For several years, I wondered why I could not get stronger or in better shape given all my training and the active life that I and my family lived; snowboarding and skiing in winter, hunting and hiking in the summer and two to three sessions per week in the gym. I felt I was only getting weaker each year. I have always been an active person with many balls in the air both at work and in private. I worked for many years in defence as a rescuer on the Sea King rescue helicopters, a job that requires you to stay in good shape. I noticed something was wrong in my late thirties but it was another 15 to 20 years before I consulted a doctor to further investigate. I had never heard of Limb Girdle before I received the diagnosis. It was a shock to receive but also, a bit of a relief. Finally, I had an answer as to why I could not run anymore, had trouble climbing stairs and getting up from a chair etc. I stopped snowboarding and skiing three years ago but I continue to visit the gym.
In my job as a director, I worked very long hours, occasionally up to 10-12 hours a day, with a lot of travel. I was able to continue in this way until two years ago. Today, I have reduced my work to 10 to 15 hours a week, with less travel.
I notice that the disease is beginning to take more and more. I feel weaker in my arms and legs, especially the thigh muscles. I still manage to take short walks on flat ground but have big problems with stairs and hills.

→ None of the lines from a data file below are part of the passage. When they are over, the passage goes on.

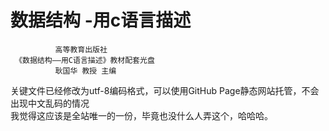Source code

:# 数据结构 -用c语言描述
              高等教育出版社 
     《数据结构——用C语言描述》教材配套光盘   
              耿国华 教授 主编     

     
  
关键文件已经修改为utf-8编码格式，可以使用GitHub Page静态网站托管，不会出现中文乱码的情况  
我觉得这应该是全站唯一的一份，毕竟也没什么人弄这个，哈哈哈。
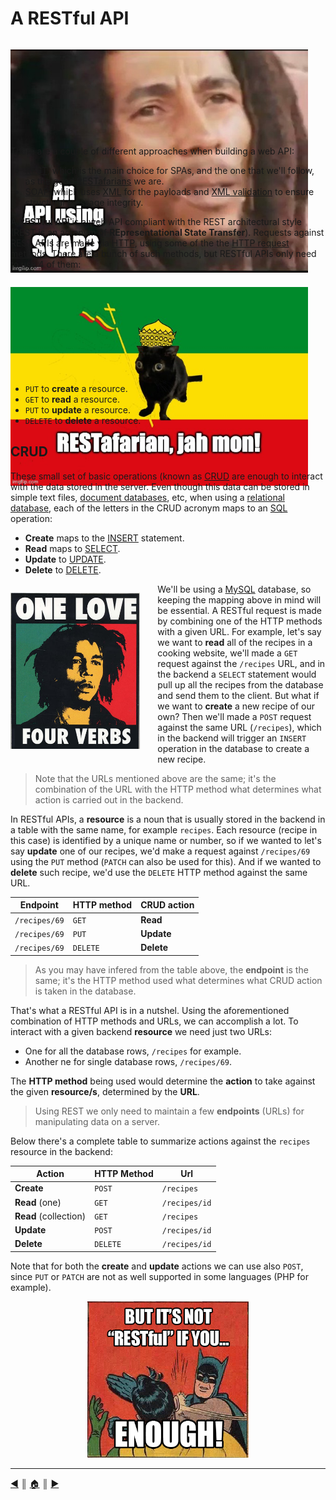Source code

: # A RESTful API
<div>
<p style="float: left; padding-right: 2em; height: 10em"><img src="./images/soap.jpeg" /></p>

There are a couple of different approaches when building a web API:

* [REST](https://en.wikipedia.org/wiki/Representational_state_transfer), which is the main choice for SPAs, and the one that we'll follow, as the good [RESTafarians](https://en.wiktionary.org/wiki/RESTafarian) we are.
* [SOAP](https://en.wikipedia.org/wiki/SOAP), which uses [XML](https://en.wikipedia.org/wiki/XML) for the payloads and [XML validation](https://en.wikipedia.org/wiki/XML_validation) to ensure structural message integrity.
</div>

A **RESTful API** is a web API compliant with the REST architectural style (REST is an acronym of **REpresentational State Transfer**). Requests against REST APIs are made via [HTTP](https://en.wikipedia.org/wiki/Hypertext_Transfer_Protocol), using some of the the [HTTP request methods](https://en.wikipedia.org/wiki/Hypertext_Transfer_Protocol#Request_methods). There are a bunch of such methods, but RESTful APIs only need to use 4 of them:

<p style="float: left; padding-right: 2em ; height: 10em"><img src="./images/restafarian.jpeg" /></p>

* `PUT` to **create** a resource.
* `GET` to **read** a resource.
* `PUT` to **update** a resource.
* `DELETE` to **delete** a resource.

## CRUD
These small set of basic operations (known as [CRUD](https://en.wikipedia.org/wiki/Create,_read,_update_and_delete) are enough to interact with the data stored in the server. Even though this data can be stored in simple text files, [document databases](https://en.wikipedia.org/wiki/Object_database), etc, when using a [relational database](https://en.wikipedia.org/wiki/Relational_database), each of the letters in the CRUD acronym maps to an [SQL](https://en.wikipedia.org/wiki/SQL) operation:

* **Create** maps to the [INSERT](https://en.wikipedia.org/wiki/Insert_(SQL)) statement.
* **Read** maps to [SELECT](https://en.wikipedia.org/wiki/Select_(SQL)).
* **Update** to [UPDATE](https://en.wikipedia.org/wiki/Update_(SQL)).
* **Delete** to [DELETE](https://en.wikipedia.org/wiki/Delete_(SQL)).

<p style="float: left; padding-right: 2em"><img src="./images/crud.jpeg" height="250" /></p>

We'll be using a [MySQL](https://www.mysql.com/) database, so keeping the mapping above in mind will be essential. A RESTful request is made by combining one of the HTTP methods with a given URL. For example, let's say we want to **read** all of the recipes in a cooking website, we'll made a `GET` request against the `/recipes` URL, and in the backend a `SELECT` statement would pull up all the recipes from the database and send them to the client. But what if we want to **create** a new recipe of our own? Then we'll made a `POST` request against the same URL (`/recipes`), which in the backend will trigger an `INSERT` operation in the database to create a new recipe.

> Note that the URLs mentioned above are the same; it's the combination of the URL with the HTTP method what determines what action is carried out in the backend.

In RESTful APIs, a **resource** is a noun that is usually stored in the backend in a table with the same name, for example `recipes`. Each resource (recipe in this case) is identified by a unique name or number, so if we wanted to let's say **update** one of our recipes, we'd make a request against `/recipes/69` using the `PUT` method (`PATCH` can also be used for this). And if we wanted to **delete** such recipe, we'd use the `DELETE` HTTP method against the same URL.

|   Endpoint    | HTTP method | CRUD action |
| ------------- | ----------- | ----------- |
| `/recipes/69` | `GET`       | **Read**    |
| `/recipes/69` | `PUT`       | **Update**  |
| `/recipes/69` | `DELETE`    | **Delete**  |

> As you may have infered from the table above, the **endpoint** is the same; it's the HTTP method used what determines what CRUD action is taken in the database. 

That's what a RESTful API is in a nutshel. Using the aforementioned combination of HTTP methods and URLs, we can accomplish a lot. To interact with a given backend **resource** we need just two URLs:

* One for all the database rows, `/recipes` for example.
* Another ne for single database rows, `/recipes/69`.

The **HTTP method** being used would determine the **action** to take against the given **resource/s**, determined by the **URL**.

> Using REST we only need to maintain a few **endpoints** (URLs) for manipulating data on a server.

Below there's a complete table to summarize actions against the `recipes` resource in the backend:

|        Action         | HTTP Method |      Url      |
| --------------------- | ----------- | ------------- |
| **Create**            | `POST`      | `/recipes`    |
| **Read** (one)        | `GET`       | `/recipes/id` |
| **Read** (collection) | `GET`       | `/recipes`    |
| **Update**            | `POST`      | `/recipes/id` |
| **Delete**            | `DELETE`    | `/recipes/id` |

Note that for both the **create** and **update** actions we can use also `POST`, since `PUT` or `PATCH` are not as well supported in some languages (PHP for example).

<p align="center"><img src="./images/RESTful.png" height="250" /></p>

---
[:arrow_backward:][back] ║ [:house:][home] ║ [:arrow_forward:][next]

<!-- navigation -->
[home]: ../README.md
[back]: ./docker.md
[next]: ./router.md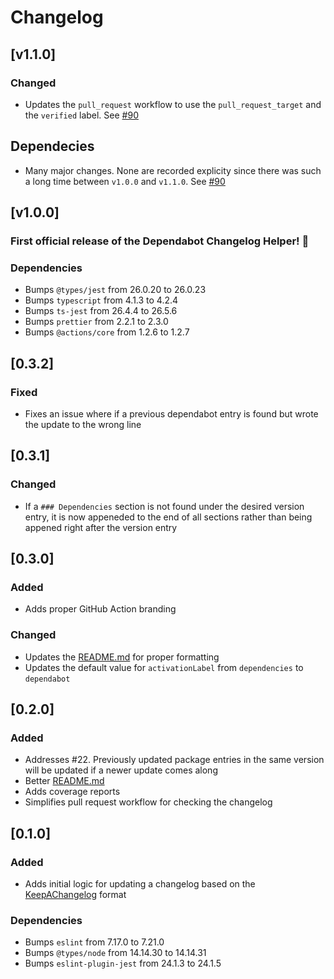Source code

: # Changelog

## [v1.1.0]
### Changed
- Updates the `pull_request` workflow to use the `pull_request_target` and the `verified` label. See [#90](https://github.com/dangoslen/dependabot-changelog-helper/pull/90)
## Dependecies
- Many major changes. None are recorded explicity since there was such a long time between `v1.0.0` and `v1.1.0`. See [#90](https://github.com/dangoslen/dependabot-changelog-helper/pull/90)

## [v1.0.0]

### First official release of the Dependabot Changelog Helper! 🚀

### Dependencies
- Bumps `@types/jest` from 26.0.20 to 26.0.23
- Bumps `typescript` from 4.1.3 to 4.2.4
- Bumps `ts-jest` from 26.4.4 to 26.5.6
- Bumps `prettier` from 2.2.1 to 2.3.0
- Bumps `@actions/core` from 1.2.6 to 1.2.7

## [0.3.2]
### Fixed
- Fixes an issue where if a previous dependabot entry is found but wrote the update to the wrong line

## [0.3.1]
### Changed
- If a `### Dependencies` section is not found under the desired version entry, it is now appeneded to the end of all sections rather than being appened right after the version entry

## [0.3.0]
### Added
- Adds proper GitHub Action branding
### Changed
- Updates the [README.md](./README.md) for proper formatting
- Updates the default value for `activationLabel` from `dependencies` to `dependabot`

## [0.2.0]
### Added
- Addresses #22. Previously updated package entries in the same version will be updated if a newer update comes along
- Better [README.md](./README.md)
- Adds coverage reports
- Simplifies pull request workflow for checking the changelog

## [0.1.0]
### Added 
- Adds initial logic for updating a changelog based on the [KeepAChangelog](https://keepachangelog.com/en/1.0.0/) format
### Dependencies
- Bumps `eslint` from 7.17.0 to 7.21.0
- Bumps `@types/node` from 14.14.30 to 14.14.31
- Bumps `eslint-plugin-jest` from 24.1.3 to 24.1.5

I think a lot about the future. The fear is, among other things, the wheelchair and my breathing function. I have just built a new house that is adapted to my illness. The disease has put an end to our dreams of long walks in the mountains, summer and winter. Fortunately, I have a positive and creative wife with the motto ‘Everything is possible’.
My psyche varies more since I received my diagnosis. Some days are very heavy and I worry about the future and how fast the disease develops.
I am also a little surprised and worried about how little knowledge and follow-up of my illness there has been from the healthcare system in Norway. It was only during a stay at the University Hospital in Tromsø that I received the follow-up knowledge of my illness that I had missed.
Like everyone with a serious illness, I hope for a treatment that will improve my situation. My wish and hope is that more money is granted for this type of research. My motto – ‘as long as there is life, there is hope’.